The MASM Forum Archive 2004 to 2012

General Forums => The Workshop => Topic started by: ecube on April 18, 2009, 12:13:52 AM

Title: What's the deal with SSE5
Post by: ecube on April 18, 2009, 12:13:52 AM
http://en.wikipedia.org/wiki/SSE5

I don't get why AMD calls it sse5 when it doesn't support all of intel's sse4. They should just give it a unique name to avoid confusion.

atleast

"Intel's pre-Nehalem cores contain only a partial implementation of SSE4, called SSE4.1. This poses some difficulty and extra work for compilers and assembly-level hand tuning of code."

makes some sense.

Also does anyone have a amd processor capable of testing sse5 instructions?
Title: Re: What's the deal with SSE5
Post by: KeepingRealBusy on April 20, 2009, 02:53:44 AM
Give me a sse5 instruction and I'll check my AMD spec to see If my cpu will execute it. I won't be able to get back to you until Wednesday.
Dave.
Title: Re: What's the deal with SSE5
Post by: ecube on April 20, 2009, 05:01:39 AM

FMADDPS – Multiply and add packed single precision floating point instruction
One of the typical operations computed in transformations such as DFT of FFT is of the form

Let f(n) and x(n) be two source buffers, for example src1 and src2, and let p be the destination to accumulate the results. All the buffers in the discussion are of floating point type. The implementation in plain C for N = 4(128 bits) is as follows:

for(int i =0; i< 4; i++)
     {
     p = p + src1[i] * src2[i];
     }

The code generated in x86 instructions per iteration is as follows:

     //src1 is on the top of the stack; src1 = src1 * src2
     fmul DWORD PTR _src2$[esp+148]
     //p = ST(1), src1 = ST(0); ST(1) = ST(0)+ST(1);ST-Stack Top
     faddp ST(1), ST(0)

The total number of instructions generated for 4 iterations= 2 * 4 = 8.

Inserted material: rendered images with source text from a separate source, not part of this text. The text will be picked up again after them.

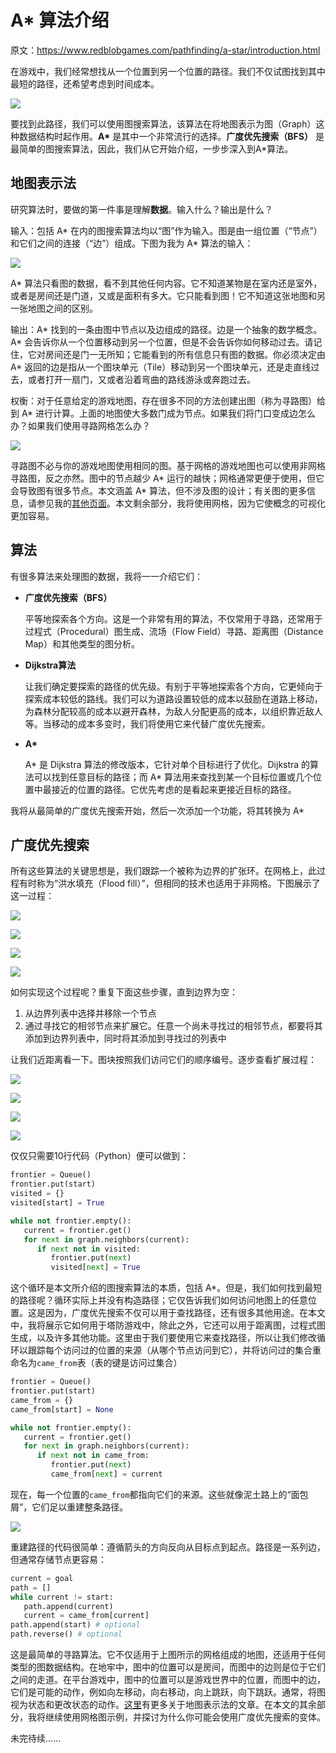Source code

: # A* 算法介绍

原文：https://www.redblobgames.com/pathfinding/a-star/introduction.html

在游戏中，我们经常想找从一个位置到另一个位置的路径。我们不仅试图找到其中最短的路径，还希望考虑到时间成本。

![](../Images/as_1.png)

要找到此路径，我们可以使用图搜索算法，该算法在将地图表示为图（Graph）这种数据结构时起作用。**A\*** 是其中一个非常流行的选择。**广度优先搜索（BFS）** 是最简单的图搜索算法，因此，我们从它开始介绍，一步步深入到A\*算法。

## 地图表示法

研究算法时，要做的第一件事是理解**数据**。输入什么？输出是什么？

输入：包括 A* 在内的图搜索算法均以“图”作为输入。图是由一组位置（“节点”）和它们之间的连接（“边”）组成。下图为我为 A* 算法的输入：

![](../Images/as_2.png)

A* 算法只看图的数据，看不到其他任何内容。它不知道某物是在室内还是室外，或者是房间还是门道，又或是面积有多大。它只能看到图！它不知道这张地图和另一张地图之间的区别。

输出：A* 找到的一条由图中节点以及边组成的路径。边是一个抽象的数学概念。A* 会告诉你从一个位置移动到另一个位置，但是不会告诉你如何移动过去。请记住，它对房间还是门一无所知；它能看到的所有信息只有图的数据。你必须决定由 A* 返回的边是指从一个图块单元（Tile）移动到另一个图块单元，还是走直线过去，或者打开一扇门，又或者沿着弯曲的路线游泳或奔跑过去。

权衡：对于任意给定的游戏地图，存在很多不同的方法创建出图（称为寻路图）给到 A* 进行计算。上面的地图使大多数门成为节点。如果我们将门口变成边怎么办？如果我们使用寻路网格怎么办？

![](../Images/as_3.png)

寻路图不必与你的游戏地图使用相同的图。基于网格的游戏地图也可以使用非网格寻路图，反之亦然。图中的节点越少 A* 运行的越快；网格通常更便于使用，但它会导致图有很多节点。本文涵盖 A* 算法，但不涉及图的设计；有关图的更多信息，请参见我的[其他页面](http://theory.stanford.edu/~amitp/GameProgramming/MapRepresentations.html)。本文剩余部分，我将使用网格，因为它使概念的可视化更加容易。

## 算法

有很多算法来处理图的数据，我将一一介绍它们：

- **广度优先搜索（BFS）**

    平等地探索各个方向。这是一个非常有用的算法，不仅常用于寻路，还常用于过程式（Procedural）图生成、流场（Flow Field）寻路、距离图（Distance Map）和其他类型的图分析。

- **Dijkstra算法**

    让我们确定要探索的路径的优先级。有别于平等地探索各个方向，它更倾向于探索成本较低的路线。我们可以为道路设置较低的成本以鼓励在道路上移动，为森林分配较高的成本以避开森林，为敌人分配更高的成本，以组织靠近敌人等。当移动的成本多变时，我们将使用它来代替广度优先搜索。

- **A\***

    A* 是 Dijkstra 算法的修改版本，它针对单个目标进行了优化。Dijkstra 的算法可以找到任意目标的路径；而 A* 算法用来查找到某一个目标位置或几个位置中最接近的位置的路径。它优先考虑的是看起来更接近目标的路径。

我将从最简单的广度优先搜索开始，然后一次添加一个功能，将其转换为 A*

## 广度优先搜索

所有这些算法的关键思想是，我们跟踪一个被称为边界的扩张环。在网格上，此过程有时称为“洪水填充（Flood fill）”，但相同的技术也适用于非网格。下图展示了这一过程：

![](../Images/as_4_1.png)

![](../Images/as_4_2.png)

![](../Images/as_4_3.png)

![](../Images/as_4_4.png)

如何实现这个过程呢？重复下面这些步骤，直到边界为空：

1. 从边界列表中选择并移除一个节点
2. 通过寻找它的相邻节点来扩展它。任意一个尚未寻找过的相邻节点，都要将其添加到边界列表中，同时将其添加到寻找过的列表中

让我们近距离看一下。图块按照我们访问它们的顺序编号。逐步查看扩展过程：

![](../Images/as_5_1.png)

![](../Images/as_5_2.png)

![](../Images/as_5_3.png)

![](../Images/as_5_4.png)

仅仅只需要10行代码（Python）便可以做到：

```python
frontier = Queue()
frontier.put(start)
visited = {}
visited[start] = True

while not frontier.empty():
   current = frontier.get()
   for next in graph.neighbors(current):
      if next not in visited:
         frontier.put(next)
         visited[next] = True
```

这个循环是本文所介绍的图搜索算法的本质，包括 A*。但是，我们如何找到最短的路径呢？循环实际上并没有构造路径；它仅告诉我们如何访问地图上的任意位置。这是因为，广度优先搜索不仅可以用于查找路径，还有很多其他用途。在本文中，我将展示它如何用于塔防游戏中，除此之外，它还可以用于距离图，过程式图生成，以及许多其他功能。这里由于我们要使用它来查找路径，所以让我们修改循环以跟踪每个访问过的位置的来源（从哪个节点访问到它），并将访问过的集合重命名为`came_from`表（表的键是访问过集合）

```python
frontier = Queue()
frontier.put(start)
came_from = {}
came_from[start] = None

while not frontier.empty():
   current = frontier.get()
   for next in graph.neighbors(current):
      if next not in came_from:
         frontier.put(next)
         came_from[next] = current
```

现在，每一个位置的`came_from`都指向它们的来源。这些就像泥土路上的“面包屑”，它们足以重建整条路径。

![](../Images/as_6.png)

重建路径的代码很简单：遵循箭头的方向反向从目标点到起点。路径是一系列边，但通常存储节点更容易：

```python
current = goal
path = []
while current != start:
   path.append(current)
   current = came_from[current]
path.append(start) # optional
path.reverse() # optional
```

这是最简单的寻路算法。它不仅适用于上图所示的网格组成的地图，还适用于任何类型的图数据结构。在地牢中，图中的位置可以是房间，而图中的边则是位于它们之间的走道。在平台游戏中，图中的位置可以是游戏世界中的位置，而图中的边，它们是可能的动作，例如向左移动，向右移动，向上跳跃，向下跳跃。通常，将图视为状态和更改状态的动作。[这里](http://theory.stanford.edu/~amitp/GameProgramming/MapRepresentations.html)有更多关于地图表示法的文章。在本文的其余部分，我将继续使用网格图示例，并探讨为什么你可能会使用广度优先搜索的变体。



未完待续......
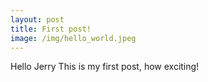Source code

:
 ```yaml
---
layout: post
title: First post!
image: /img/hello_world.jpeg
---
```


Hello Jerry This is my first post, how exciting!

The above calculations in SSE2 instructions are as follows:

     //xmm0 = p, xmm1 = src1, xmm2 = src2
      mulps xmm1, xmm2
      addps xmm0, xmm1

However, the SSE5 instruction accomplishes the same computation in a single instruction:

     //xmm0 = p, xmm1 = src1, xmm2 = src2
fmaddps xmm0, xmm1, xmm2, xmm0


so the fmaddps xmm0, xmm1, xmm2, xmm0
Title: Re: What's the deal with SSE5
Post by: KeepingRealBusy on April 21, 2009, 11:53:56 PM
E^cube

QuoteAlso does anyone have a amd processor capable of testing sse5 instructions?

Since it won't be in production until 2011, I don't think so.

Dave